▶ **TO DO**
Copy the result of filtering the entries below for lines that include the string "assets".

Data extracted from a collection
————————

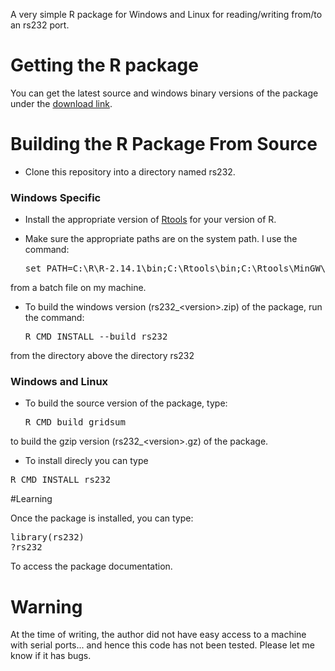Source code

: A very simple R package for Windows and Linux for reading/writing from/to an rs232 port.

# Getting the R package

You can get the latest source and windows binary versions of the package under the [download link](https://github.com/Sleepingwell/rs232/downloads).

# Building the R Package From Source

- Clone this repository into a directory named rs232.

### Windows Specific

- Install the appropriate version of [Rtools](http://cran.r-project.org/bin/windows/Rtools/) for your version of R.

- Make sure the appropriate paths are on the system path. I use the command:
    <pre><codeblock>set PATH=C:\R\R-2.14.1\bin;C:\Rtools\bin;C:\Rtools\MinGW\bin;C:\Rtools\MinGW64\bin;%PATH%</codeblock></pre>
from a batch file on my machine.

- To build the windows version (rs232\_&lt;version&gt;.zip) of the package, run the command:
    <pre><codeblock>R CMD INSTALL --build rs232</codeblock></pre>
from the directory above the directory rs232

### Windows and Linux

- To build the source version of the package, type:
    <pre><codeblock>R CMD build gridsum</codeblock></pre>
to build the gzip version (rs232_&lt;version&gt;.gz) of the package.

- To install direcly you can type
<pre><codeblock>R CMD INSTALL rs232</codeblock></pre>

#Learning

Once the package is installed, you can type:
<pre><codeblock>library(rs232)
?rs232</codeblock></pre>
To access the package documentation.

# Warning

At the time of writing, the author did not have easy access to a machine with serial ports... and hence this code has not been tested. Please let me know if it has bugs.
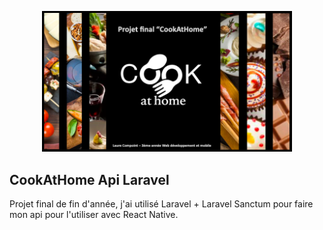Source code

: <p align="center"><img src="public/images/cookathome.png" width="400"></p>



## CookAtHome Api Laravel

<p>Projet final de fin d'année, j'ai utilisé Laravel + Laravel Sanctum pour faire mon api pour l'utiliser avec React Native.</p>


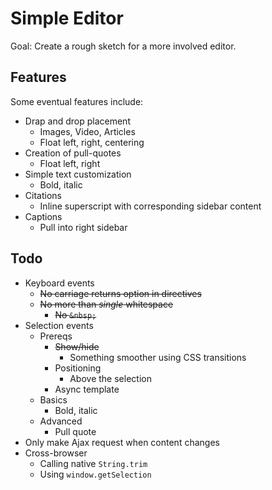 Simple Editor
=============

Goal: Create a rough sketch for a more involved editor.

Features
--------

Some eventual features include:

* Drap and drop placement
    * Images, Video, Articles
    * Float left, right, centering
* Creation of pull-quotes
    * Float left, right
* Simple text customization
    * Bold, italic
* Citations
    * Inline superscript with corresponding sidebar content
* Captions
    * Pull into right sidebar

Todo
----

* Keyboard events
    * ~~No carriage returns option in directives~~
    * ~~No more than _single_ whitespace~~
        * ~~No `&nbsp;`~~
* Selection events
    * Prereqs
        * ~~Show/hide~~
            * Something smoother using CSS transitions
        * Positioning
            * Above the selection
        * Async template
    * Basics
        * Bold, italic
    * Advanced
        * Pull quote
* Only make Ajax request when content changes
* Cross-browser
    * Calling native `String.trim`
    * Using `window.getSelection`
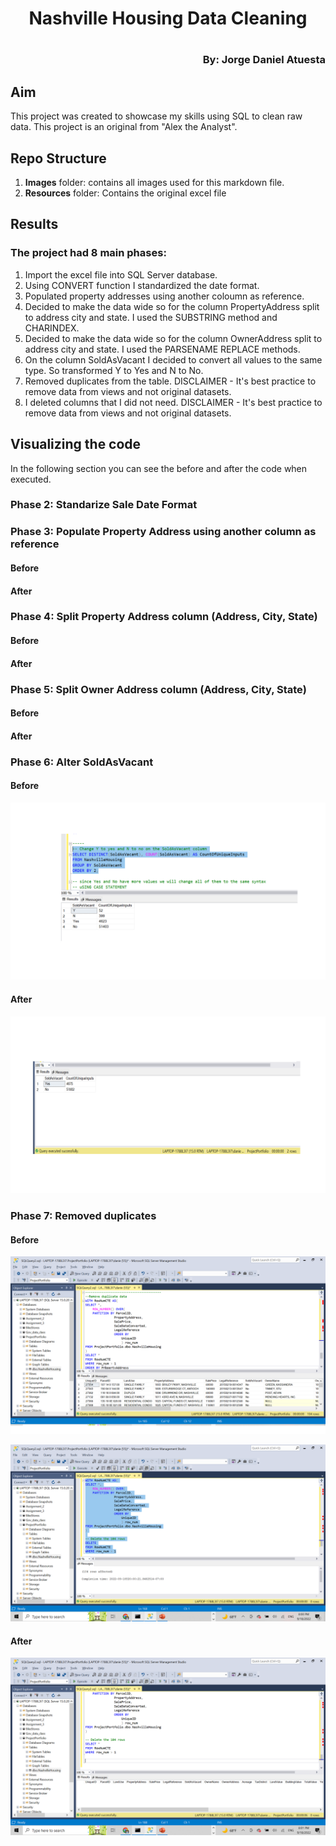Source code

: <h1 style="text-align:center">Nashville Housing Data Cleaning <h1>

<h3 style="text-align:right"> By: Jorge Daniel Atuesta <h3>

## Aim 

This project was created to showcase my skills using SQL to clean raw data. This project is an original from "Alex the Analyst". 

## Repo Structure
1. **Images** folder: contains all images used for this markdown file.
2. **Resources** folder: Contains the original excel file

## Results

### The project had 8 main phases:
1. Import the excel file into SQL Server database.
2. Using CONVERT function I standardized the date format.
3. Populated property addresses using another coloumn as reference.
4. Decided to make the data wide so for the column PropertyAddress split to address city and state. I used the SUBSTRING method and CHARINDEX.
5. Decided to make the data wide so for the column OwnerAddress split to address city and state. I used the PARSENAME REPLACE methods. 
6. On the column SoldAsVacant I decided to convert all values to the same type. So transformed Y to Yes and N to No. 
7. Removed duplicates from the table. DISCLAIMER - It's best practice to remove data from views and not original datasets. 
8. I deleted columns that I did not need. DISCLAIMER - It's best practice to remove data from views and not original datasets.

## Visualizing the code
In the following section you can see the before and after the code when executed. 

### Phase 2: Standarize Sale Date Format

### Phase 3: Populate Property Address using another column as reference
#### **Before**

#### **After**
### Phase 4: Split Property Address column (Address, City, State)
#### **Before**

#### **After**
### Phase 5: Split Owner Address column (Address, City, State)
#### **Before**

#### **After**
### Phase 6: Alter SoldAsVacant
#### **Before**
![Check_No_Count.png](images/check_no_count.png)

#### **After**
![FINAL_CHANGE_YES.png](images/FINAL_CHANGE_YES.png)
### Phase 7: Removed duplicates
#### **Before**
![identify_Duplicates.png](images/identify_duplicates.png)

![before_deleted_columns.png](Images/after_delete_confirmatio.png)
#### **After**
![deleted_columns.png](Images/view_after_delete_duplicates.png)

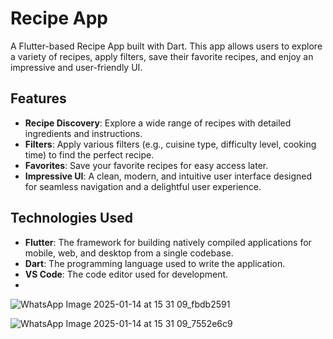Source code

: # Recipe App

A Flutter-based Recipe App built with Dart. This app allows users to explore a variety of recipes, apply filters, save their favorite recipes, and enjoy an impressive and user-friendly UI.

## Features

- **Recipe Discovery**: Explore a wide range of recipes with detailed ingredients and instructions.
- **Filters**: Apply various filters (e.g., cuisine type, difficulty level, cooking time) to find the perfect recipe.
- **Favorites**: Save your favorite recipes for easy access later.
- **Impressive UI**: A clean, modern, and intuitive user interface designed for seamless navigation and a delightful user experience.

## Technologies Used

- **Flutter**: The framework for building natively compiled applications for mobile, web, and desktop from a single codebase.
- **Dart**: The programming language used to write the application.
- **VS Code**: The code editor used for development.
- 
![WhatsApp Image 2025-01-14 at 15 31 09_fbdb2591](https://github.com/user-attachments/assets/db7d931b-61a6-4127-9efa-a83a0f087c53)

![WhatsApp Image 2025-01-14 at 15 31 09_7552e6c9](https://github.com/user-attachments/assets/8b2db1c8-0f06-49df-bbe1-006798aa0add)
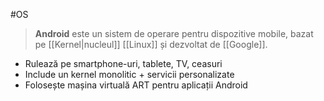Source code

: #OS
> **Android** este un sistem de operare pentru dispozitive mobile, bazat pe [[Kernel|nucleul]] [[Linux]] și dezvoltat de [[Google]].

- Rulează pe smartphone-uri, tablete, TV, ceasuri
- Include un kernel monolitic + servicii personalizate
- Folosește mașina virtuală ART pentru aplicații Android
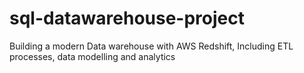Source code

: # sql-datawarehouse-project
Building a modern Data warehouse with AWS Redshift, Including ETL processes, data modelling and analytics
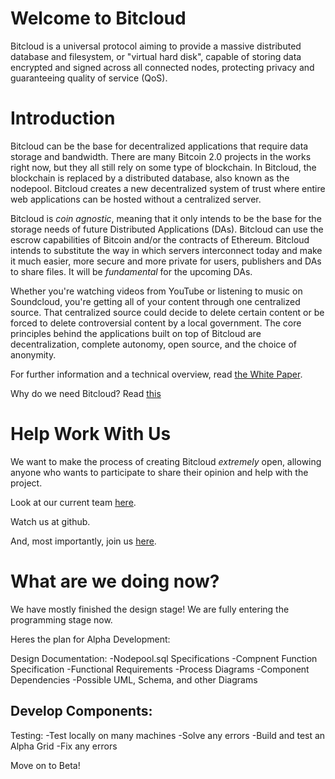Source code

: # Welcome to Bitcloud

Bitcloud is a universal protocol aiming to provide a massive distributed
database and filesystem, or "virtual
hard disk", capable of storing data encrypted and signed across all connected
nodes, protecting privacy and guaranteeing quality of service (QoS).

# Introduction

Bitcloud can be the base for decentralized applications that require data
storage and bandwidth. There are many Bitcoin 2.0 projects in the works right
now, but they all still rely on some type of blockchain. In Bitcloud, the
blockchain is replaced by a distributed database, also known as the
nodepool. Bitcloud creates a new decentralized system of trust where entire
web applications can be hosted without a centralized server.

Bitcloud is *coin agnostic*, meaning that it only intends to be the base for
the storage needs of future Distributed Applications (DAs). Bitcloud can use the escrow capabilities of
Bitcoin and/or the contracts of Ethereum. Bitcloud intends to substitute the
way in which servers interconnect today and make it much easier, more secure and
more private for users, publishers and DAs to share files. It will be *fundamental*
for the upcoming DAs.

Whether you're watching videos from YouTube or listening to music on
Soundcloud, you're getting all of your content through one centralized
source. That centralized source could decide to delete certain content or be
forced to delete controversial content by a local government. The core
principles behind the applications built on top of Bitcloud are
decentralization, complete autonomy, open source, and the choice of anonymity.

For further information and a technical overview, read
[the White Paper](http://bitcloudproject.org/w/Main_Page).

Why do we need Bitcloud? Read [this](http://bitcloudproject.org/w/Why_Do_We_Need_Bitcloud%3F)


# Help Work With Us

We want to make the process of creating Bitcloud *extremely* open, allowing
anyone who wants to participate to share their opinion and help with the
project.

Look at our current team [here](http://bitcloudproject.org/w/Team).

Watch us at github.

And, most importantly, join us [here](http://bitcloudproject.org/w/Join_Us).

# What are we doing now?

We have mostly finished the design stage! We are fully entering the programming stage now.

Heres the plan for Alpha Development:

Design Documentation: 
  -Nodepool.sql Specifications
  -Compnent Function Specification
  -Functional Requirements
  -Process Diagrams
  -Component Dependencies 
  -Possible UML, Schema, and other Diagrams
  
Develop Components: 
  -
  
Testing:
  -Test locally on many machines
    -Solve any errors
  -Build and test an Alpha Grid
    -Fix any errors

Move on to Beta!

————————

▶ **REPLY**
![WhatsApp Image 2025-01-14 at 15 31 09_fbdb2591](https://github.com/user-attachments/assets/db7d931b-61a6-4127-9efa-a83a0f087c53)
![WhatsApp Image 2025-01-14 at 15 31 09_7552e6c9](https://github.com/user-attachments/assets/8b2db1c8-0f06-49df-bbe1-006798aa0add)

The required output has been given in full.